* _TASK TO COMPLETE_
Of the material below, the lines to be retyped are those from the line containing "of a regular" through the line containing "Este é o último", inclusive; reproduce them exactly.

* _DATA TO PROCESS_
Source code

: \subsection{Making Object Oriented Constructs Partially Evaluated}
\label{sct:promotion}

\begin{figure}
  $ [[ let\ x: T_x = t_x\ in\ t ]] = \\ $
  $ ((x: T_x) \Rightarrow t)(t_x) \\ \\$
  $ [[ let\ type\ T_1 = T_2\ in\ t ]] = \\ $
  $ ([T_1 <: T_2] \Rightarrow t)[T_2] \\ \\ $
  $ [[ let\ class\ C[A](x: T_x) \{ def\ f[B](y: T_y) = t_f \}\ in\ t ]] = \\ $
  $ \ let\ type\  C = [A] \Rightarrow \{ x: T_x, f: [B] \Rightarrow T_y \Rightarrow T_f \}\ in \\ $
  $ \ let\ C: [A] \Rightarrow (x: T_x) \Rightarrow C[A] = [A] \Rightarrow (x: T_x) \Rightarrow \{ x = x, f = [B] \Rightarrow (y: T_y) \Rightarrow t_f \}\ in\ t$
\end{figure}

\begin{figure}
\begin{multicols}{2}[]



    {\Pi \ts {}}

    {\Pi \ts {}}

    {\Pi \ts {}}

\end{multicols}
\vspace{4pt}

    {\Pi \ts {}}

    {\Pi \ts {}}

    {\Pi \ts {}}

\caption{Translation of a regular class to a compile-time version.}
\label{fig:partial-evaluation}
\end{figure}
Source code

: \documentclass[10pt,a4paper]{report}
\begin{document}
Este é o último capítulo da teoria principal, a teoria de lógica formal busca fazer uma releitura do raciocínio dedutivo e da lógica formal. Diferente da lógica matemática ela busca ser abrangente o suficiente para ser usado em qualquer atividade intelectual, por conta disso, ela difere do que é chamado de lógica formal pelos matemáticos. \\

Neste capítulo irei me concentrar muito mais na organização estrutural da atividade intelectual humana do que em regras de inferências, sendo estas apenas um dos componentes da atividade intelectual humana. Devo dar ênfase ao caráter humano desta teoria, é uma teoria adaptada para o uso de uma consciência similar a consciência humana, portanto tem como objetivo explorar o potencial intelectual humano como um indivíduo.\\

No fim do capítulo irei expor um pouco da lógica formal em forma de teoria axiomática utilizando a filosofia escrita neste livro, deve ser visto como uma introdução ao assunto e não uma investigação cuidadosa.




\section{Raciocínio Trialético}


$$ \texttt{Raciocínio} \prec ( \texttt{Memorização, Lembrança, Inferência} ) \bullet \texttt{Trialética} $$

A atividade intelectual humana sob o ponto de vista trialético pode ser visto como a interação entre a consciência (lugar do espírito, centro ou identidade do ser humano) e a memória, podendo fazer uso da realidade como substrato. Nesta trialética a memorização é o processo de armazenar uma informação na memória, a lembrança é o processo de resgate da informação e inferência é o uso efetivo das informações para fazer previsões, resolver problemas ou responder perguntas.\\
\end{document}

* _SOLUTION TO THE EXERCISE_
\caption{Translation of a regular class to a compile-time version.}
\label{fig:partial-evaluation}
\end{figure}
Source code

: \documentclass[10pt,a4paper]{report}
\begin{document}
Este é o último capítulo da teoria principal, a teoria de lógica formal busca fazer uma releitura do raciocínio dedutivo e da lógica formal. Diferente da lógica matemática ela busca ser abrangente o suficiente para ser usado em qualquer atividade intelectual, por conta disso, ela difere do que é chamado de lógica formal pelos matemáticos. \\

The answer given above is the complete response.